### Record set
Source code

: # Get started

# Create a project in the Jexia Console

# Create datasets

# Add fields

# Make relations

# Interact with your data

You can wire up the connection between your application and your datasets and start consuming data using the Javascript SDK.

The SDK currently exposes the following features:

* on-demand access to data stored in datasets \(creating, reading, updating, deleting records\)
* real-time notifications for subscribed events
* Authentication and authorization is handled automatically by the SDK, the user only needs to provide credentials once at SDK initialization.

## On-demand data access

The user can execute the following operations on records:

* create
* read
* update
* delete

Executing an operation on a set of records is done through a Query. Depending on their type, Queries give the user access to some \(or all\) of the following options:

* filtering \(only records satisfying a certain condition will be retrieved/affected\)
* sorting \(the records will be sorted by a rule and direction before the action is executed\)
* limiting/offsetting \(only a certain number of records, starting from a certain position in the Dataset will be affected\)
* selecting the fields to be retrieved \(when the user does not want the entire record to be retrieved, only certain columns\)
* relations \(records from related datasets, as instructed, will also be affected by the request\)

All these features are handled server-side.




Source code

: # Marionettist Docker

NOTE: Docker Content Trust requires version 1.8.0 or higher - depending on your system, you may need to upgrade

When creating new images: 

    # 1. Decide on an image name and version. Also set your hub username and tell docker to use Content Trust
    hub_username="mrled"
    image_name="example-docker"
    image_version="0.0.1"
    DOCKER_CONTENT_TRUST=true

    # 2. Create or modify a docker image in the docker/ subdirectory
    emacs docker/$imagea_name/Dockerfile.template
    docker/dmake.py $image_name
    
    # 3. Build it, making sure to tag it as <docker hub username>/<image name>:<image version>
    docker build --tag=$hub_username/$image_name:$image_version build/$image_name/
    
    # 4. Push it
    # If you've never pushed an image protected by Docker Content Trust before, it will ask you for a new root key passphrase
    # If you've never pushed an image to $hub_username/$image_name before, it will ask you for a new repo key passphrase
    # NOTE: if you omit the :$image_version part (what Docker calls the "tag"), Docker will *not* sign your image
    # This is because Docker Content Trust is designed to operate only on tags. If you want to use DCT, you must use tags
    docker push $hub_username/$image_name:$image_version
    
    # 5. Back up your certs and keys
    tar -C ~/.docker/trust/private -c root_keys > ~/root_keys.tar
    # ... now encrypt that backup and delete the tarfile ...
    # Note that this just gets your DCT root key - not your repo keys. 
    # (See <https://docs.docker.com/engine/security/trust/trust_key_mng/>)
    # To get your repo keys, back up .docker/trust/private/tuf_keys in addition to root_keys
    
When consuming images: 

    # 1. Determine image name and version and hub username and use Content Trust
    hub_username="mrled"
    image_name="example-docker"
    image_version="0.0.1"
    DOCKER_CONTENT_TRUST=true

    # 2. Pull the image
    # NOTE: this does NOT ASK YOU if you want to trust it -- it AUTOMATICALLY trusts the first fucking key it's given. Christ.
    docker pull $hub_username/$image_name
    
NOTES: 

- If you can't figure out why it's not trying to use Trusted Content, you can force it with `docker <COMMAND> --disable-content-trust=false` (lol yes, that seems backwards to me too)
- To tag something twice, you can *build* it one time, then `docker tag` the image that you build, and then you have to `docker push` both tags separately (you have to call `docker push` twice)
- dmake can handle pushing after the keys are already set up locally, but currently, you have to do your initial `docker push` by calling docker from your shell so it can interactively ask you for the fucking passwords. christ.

---

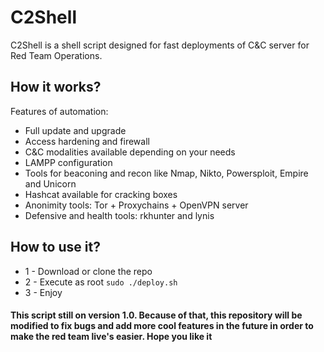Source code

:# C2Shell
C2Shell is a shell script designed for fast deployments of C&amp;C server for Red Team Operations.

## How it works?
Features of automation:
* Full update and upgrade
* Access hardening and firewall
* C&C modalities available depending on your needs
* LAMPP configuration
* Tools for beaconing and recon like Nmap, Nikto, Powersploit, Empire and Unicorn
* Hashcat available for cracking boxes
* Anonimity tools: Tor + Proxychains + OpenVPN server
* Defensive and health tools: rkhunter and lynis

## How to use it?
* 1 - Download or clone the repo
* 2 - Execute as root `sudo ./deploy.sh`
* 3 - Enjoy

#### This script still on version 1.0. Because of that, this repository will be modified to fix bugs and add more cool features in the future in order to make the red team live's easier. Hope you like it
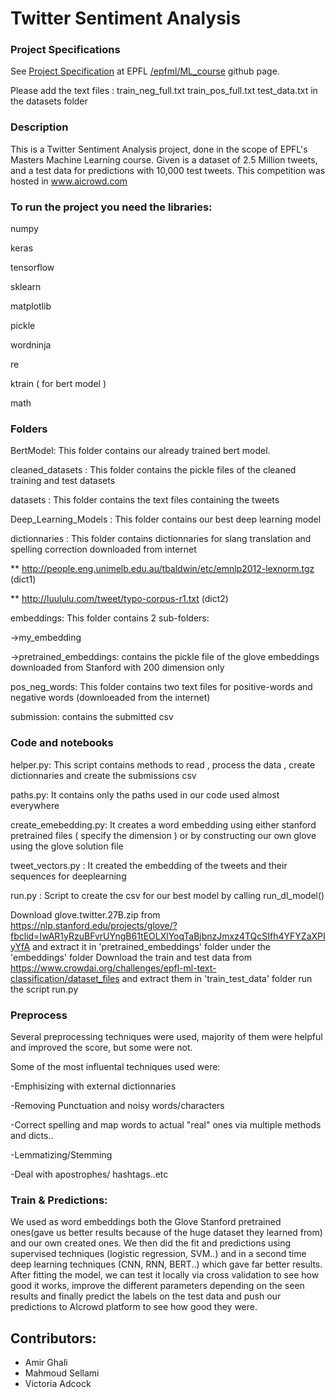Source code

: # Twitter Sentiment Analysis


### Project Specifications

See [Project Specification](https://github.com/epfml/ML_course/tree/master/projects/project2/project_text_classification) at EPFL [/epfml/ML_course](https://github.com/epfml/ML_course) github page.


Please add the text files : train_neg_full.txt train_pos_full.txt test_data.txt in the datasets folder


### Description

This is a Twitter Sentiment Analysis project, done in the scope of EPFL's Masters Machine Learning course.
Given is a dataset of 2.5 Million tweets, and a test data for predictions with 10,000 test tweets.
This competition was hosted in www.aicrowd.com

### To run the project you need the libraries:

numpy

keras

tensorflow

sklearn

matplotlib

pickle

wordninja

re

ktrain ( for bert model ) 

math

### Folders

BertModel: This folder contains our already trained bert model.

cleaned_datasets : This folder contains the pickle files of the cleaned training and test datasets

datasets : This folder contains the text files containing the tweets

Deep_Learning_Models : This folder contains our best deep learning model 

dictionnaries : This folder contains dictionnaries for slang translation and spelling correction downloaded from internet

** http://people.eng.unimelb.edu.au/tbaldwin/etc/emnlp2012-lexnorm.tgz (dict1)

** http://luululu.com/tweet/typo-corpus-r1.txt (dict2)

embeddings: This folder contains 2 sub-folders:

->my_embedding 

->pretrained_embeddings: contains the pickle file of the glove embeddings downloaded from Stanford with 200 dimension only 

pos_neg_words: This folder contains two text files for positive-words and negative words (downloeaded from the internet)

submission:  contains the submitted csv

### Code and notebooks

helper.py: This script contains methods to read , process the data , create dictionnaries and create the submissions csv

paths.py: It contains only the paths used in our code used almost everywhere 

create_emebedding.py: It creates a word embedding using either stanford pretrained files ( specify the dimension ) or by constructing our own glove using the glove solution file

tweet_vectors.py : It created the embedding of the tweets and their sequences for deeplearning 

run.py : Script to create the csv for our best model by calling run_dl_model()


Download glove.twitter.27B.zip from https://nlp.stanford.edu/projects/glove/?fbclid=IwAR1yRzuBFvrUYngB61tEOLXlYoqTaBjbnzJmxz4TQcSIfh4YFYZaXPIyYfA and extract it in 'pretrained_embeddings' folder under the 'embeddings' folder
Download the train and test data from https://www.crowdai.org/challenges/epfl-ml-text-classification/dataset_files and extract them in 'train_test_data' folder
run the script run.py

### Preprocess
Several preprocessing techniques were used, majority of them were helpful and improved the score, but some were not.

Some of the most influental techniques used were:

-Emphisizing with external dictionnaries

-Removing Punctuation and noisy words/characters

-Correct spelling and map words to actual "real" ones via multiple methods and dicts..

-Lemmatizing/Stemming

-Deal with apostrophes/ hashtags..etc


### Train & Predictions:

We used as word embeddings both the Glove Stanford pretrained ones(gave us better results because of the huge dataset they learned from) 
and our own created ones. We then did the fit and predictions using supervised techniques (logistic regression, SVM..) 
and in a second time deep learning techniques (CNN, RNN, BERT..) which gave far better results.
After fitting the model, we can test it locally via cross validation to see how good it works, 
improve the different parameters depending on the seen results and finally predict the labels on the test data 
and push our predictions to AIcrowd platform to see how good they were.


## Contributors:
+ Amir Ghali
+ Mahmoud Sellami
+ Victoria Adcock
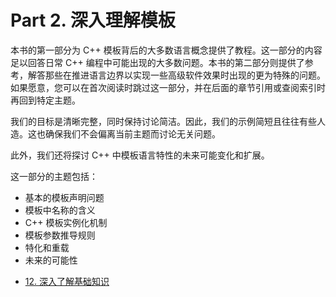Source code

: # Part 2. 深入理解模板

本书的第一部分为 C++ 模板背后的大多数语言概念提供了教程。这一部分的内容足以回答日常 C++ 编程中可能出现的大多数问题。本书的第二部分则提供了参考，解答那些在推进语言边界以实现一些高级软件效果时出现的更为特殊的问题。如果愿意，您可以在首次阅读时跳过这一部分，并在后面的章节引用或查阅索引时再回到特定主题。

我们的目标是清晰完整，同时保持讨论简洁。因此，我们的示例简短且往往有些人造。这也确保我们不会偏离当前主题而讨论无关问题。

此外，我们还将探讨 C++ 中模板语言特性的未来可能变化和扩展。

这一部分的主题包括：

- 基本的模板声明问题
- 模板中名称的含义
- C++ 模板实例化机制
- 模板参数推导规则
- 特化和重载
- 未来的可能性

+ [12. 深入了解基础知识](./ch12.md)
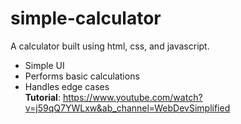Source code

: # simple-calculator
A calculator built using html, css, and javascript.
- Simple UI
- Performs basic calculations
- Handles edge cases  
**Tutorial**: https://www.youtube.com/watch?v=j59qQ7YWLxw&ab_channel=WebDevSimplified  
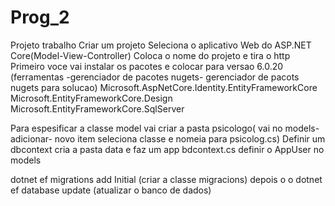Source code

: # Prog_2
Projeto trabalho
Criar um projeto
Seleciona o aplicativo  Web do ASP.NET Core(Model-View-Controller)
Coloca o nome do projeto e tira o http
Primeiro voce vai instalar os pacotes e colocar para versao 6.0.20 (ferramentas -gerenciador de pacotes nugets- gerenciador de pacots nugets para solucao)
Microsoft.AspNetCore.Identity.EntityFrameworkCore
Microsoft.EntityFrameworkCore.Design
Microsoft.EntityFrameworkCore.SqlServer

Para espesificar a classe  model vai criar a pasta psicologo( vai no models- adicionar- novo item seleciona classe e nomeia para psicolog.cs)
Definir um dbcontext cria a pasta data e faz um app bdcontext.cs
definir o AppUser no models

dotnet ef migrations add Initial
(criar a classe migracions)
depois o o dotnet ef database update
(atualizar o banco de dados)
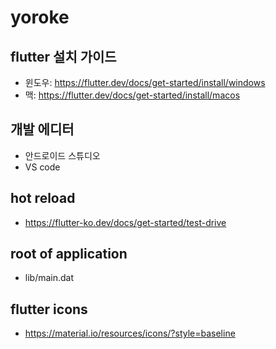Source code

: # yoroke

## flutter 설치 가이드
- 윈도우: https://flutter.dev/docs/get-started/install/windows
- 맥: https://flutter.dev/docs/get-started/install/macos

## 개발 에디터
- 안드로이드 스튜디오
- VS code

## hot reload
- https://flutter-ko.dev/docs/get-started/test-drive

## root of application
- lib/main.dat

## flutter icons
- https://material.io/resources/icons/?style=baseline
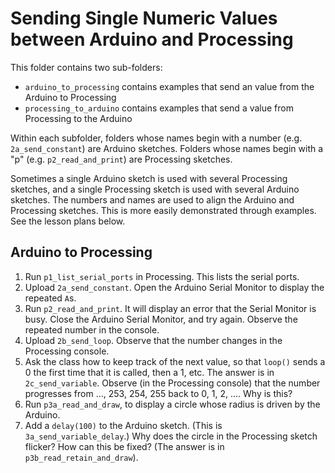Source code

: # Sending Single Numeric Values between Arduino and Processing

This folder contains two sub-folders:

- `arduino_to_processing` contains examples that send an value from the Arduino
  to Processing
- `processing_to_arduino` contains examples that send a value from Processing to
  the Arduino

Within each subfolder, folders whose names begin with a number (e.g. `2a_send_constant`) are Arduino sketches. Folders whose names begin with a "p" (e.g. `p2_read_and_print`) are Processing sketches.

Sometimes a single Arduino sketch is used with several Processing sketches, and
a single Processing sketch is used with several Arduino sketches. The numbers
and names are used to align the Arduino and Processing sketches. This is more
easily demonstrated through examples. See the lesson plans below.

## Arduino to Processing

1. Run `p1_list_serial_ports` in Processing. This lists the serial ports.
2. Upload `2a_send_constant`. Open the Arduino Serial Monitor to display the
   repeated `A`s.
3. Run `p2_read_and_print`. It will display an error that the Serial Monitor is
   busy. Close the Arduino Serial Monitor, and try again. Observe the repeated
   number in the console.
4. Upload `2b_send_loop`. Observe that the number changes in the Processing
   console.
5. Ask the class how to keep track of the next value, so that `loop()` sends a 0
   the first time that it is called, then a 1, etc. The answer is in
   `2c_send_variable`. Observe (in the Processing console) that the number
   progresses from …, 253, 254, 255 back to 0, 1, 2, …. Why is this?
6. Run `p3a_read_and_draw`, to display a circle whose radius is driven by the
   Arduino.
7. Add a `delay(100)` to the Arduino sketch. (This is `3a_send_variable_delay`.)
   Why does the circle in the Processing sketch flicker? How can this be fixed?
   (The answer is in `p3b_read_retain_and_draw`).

### The task
Give back precisely the lines above that start at the line containing "-Emphisizing with external dictionnaries" and end at the line containing "and our own", inclusive. No other lines belong in the output.

### Task response
-Emphisizing with external dictionnaries

-Removing Punctuation and noisy words/characters

-Correct spelling and map words to actual "real" ones via multiple methods and dicts..

-Lemmatizing/Stemming

-Deal with apostrophes/ hashtags..etc


### Train & Predictions:

We used as word embeddings both the Glove Stanford pretrained ones(gave us better results because of the huge dataset they learned from) 
and our own created ones. We then did the fit and predictions using supervised techniques (logistic regression, SVM..) 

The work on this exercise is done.